The Bumbershoot and the Northwest Folklife Festival each got their start under Jack Fearey's direction. The Bumbershoot, a major Memorial Day arts and music festival, was founded as Festival '71 in 1971 and was renamed to its current name in 1973. The Northwest Folklife Festival, now a major Washington Labor Day event, was also founded during Fearey's tenure as director of the Seattle Center.

Additionally, Fearey oversaw the installation of covered walkways in the Seattle Center to shield pedestrians from Seattle's famous rainy weather. He also worked to bring the "Treasure of Tutankhamen" tour to Seattle, which exhibited for 4 months in 1978 at the center's Flag Plaza Pavilion.

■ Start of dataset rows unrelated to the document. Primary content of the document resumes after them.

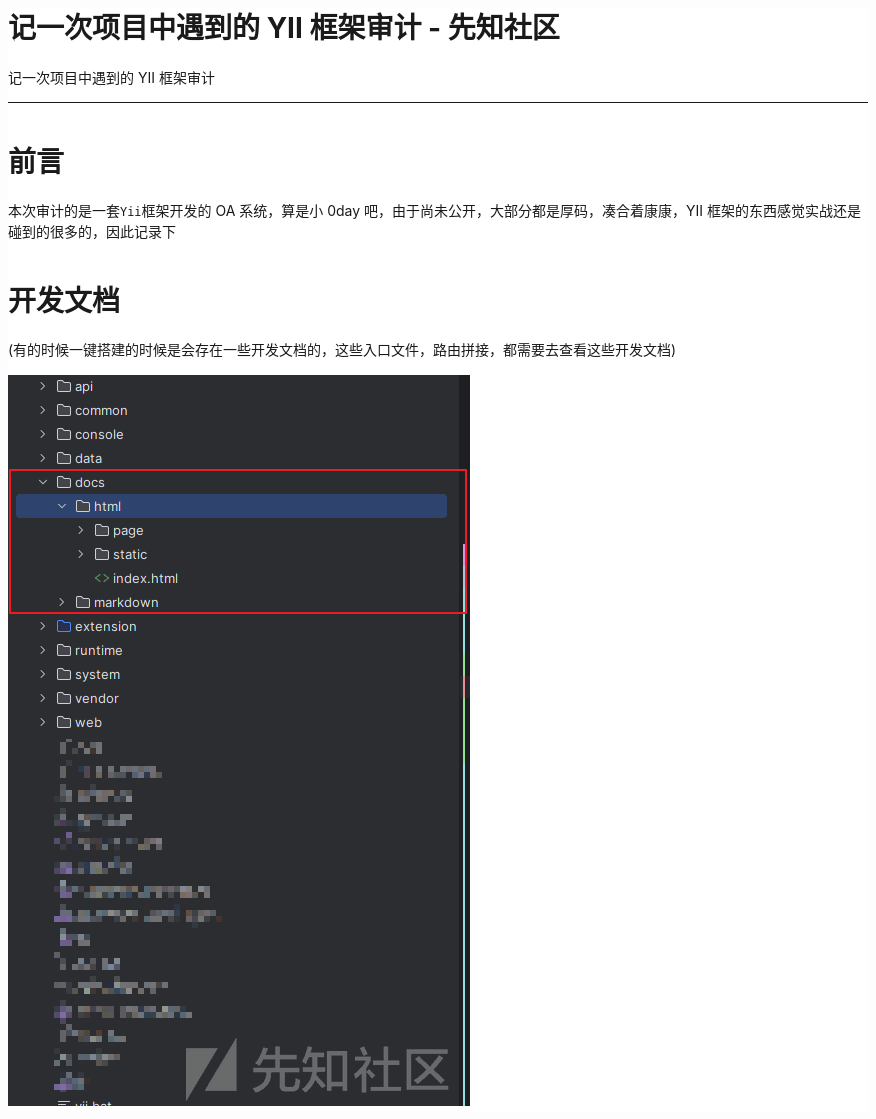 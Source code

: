 

# 记一次项目中遇到的 YII 框架审计 - 先知社区

记一次项目中遇到的 YII 框架审计

- - -

# 前言

本次审计的是一套`Yii`​框架开发的 OA 系统，算是小 0day 吧，由于尚未公开，大部分都是厚码，凑合着康康，YII 框架的东西感觉实战还是碰到的很多的，因此记录下

# 开发文档

(有的时候一键搭建的时候是会存在一些开发文档的，这些入口文件，路由拼接，都需要去查看这些开发文档)

[![](assets/1709083162-cbbfaad6bc90e25074c557f2718927a4.png)](https://xzfile.aliyuncs.com/media/upload/picture/20240227110128-8054e4dc-d51c-1.png)

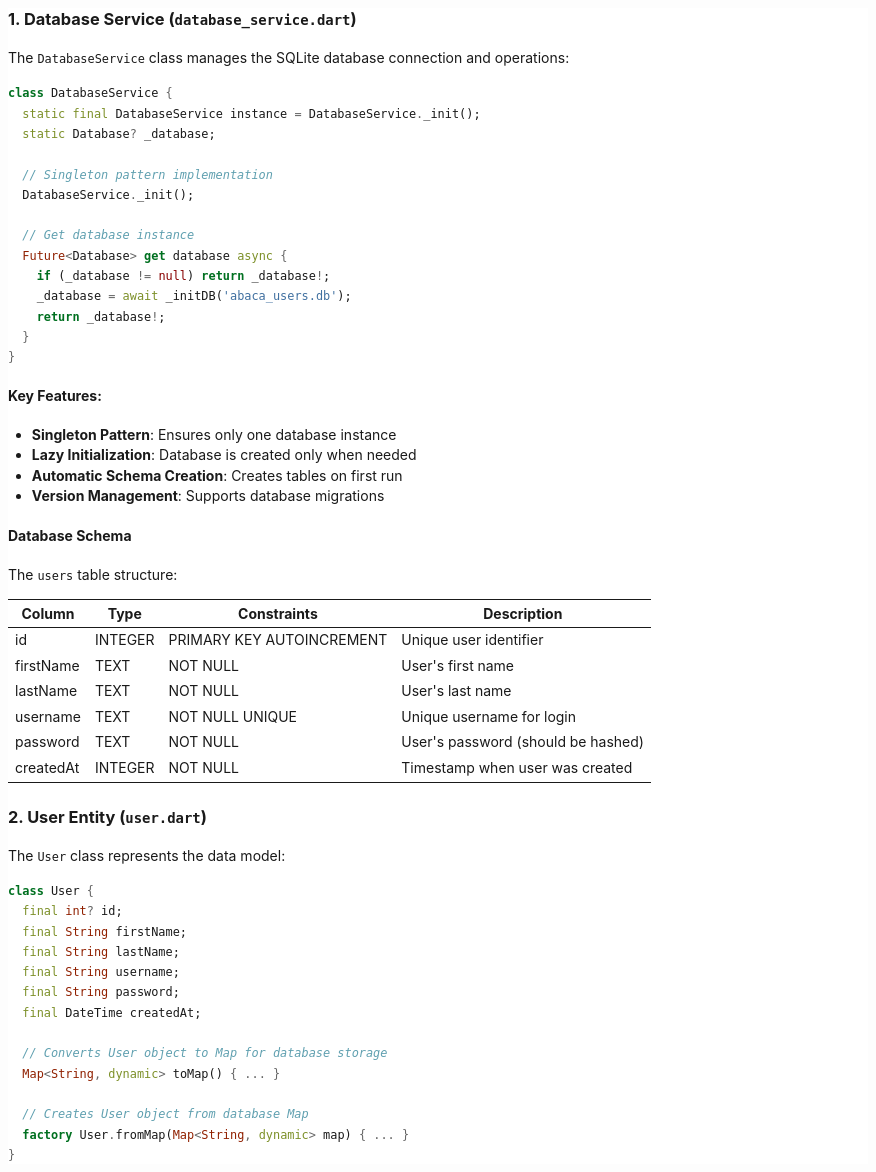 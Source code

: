 ### 1. Database Service (`database_service.dart`)

The `DatabaseService` class manages the SQLite database connection and operations:

```dart
class DatabaseService {
  static final DatabaseService instance = DatabaseService._init();
  static Database? _database;

  // Singleton pattern implementation
  DatabaseService._init();

  // Get database instance
  Future<Database> get database async {
    if (_database != null) return _database!;
    _database = await _initDB('abaca_users.db');
    return _database!;
  }
}
```

#### Key Features:

- **Singleton Pattern**: Ensures only one database instance
- **Lazy Initialization**: Database is created only when needed
- **Automatic Schema Creation**: Creates tables on first run
- **Version Management**: Supports database migrations

#### Database Schema

The `users` table structure:

| Column    | Type    | Constraints               | Description                        |
| --------- | ------- | ------------------------- | ---------------------------------- |
| id        | INTEGER | PRIMARY KEY AUTOINCREMENT | Unique user identifier             |
| firstName | TEXT    | NOT NULL                  | User's first name                  |
| lastName  | TEXT    | NOT NULL                  | User's last name                   |
| username  | TEXT    | NOT NULL UNIQUE           | Unique username for login          |
| password  | TEXT    | NOT NULL                  | User's password (should be hashed) |
| createdAt | INTEGER | NOT NULL                  | Timestamp when user was created    |

### 2. User Entity (`user.dart`)

The `User` class represents the data model:

```dart
class User {
  final int? id;
  final String firstName;
  final String lastName;
  final String username;
  final String password;
  final DateTime createdAt;

  // Converts User object to Map for database storage
  Map<String, dynamic> toMap() { ... }

  // Creates User object from database Map
  factory User.fromMap(Map<String, dynamic> map) { ... }
}
```
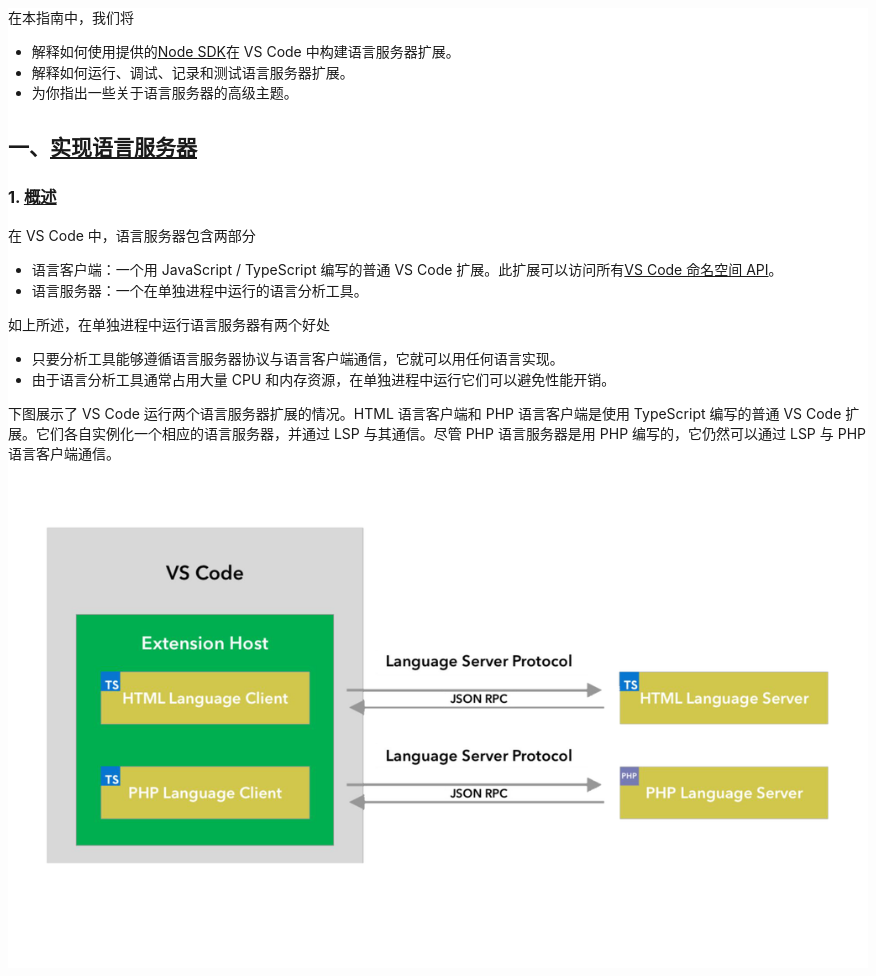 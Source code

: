 
在本指南中，我们将

- 解释如何使用提供的[Node SDK](https://github.com/microsoft/vscode-languageserver-node)在 VS Code 中构建语言服务器扩展。
- 解释如何运行、调试、记录和测试语言服务器扩展。
- 为你指出一些关于语言服务器的高级主题。

## 一、[实现语言服务器](https://vscode.js.cn/api/language-extensions/language-server-extension-guide#implementing-a-language-server)

### 1. [概述](https://vscode.js.cn/api/language-extensions/language-server-extension-guide#overview)

在 VS Code 中，语言服务器包含两部分

- 语言客户端：一个用 JavaScript / TypeScript 编写的普通 VS Code 扩展。此扩展可以访问所有[VS Code 命名空间 API](https://vscode.js.cn/api/references/vscode-api)。
- 语言服务器：一个在单独进程中运行的语言分析工具。

如上所述，在单独进程中运行语言服务器有两个好处

- 只要分析工具能够遵循语言服务器协议与语言客户端通信，它就可以用任何语言实现。
- 由于语言分析工具通常占用大量 CPU 和内存资源，在单独进程中运行它们可以避免性能开销。

下图展示了 VS Code 运行两个语言服务器扩展的情况。HTML 语言客户端和 PHP 语言客户端是使用 TypeScript 编写的普通 VS Code 扩展。它们各自实例化一个相应的语言服务器，并通过 LSP 与其通信。尽管 PHP 语言服务器是用 PHP 编写的，它仍然可以通过 LSP 与 PHP 语言客户端通信。

![LSP Illustration](LV06-语言服务器扩展指南/img/lsp-illustration.png)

Jack Fearey resigned in 1982 after members of the Seattle city council blamed him for financial mismanagement. The Seattle Center was over one million dollars in debt at the time.

==Post Seattle Center==
Jack Fearey continued to stay active the television, business and arts industries following his departure from the Seattle Center. He served on the board of directors of the Academy of Television Arts & Sciences. Fearey was also the former president of the International Association of Auditorium Managers. Fearey worked during his later years as a consultant for The Fearey Group, a Seattle based public relations agency owned by his wife, Pat Fearey.

Jack Fearey died on July 21, 2007, after battling Alzheimer's disease. He was survived by his wife, Pat (Fearey's first wife died in 1975.), and two sons from his first marriage.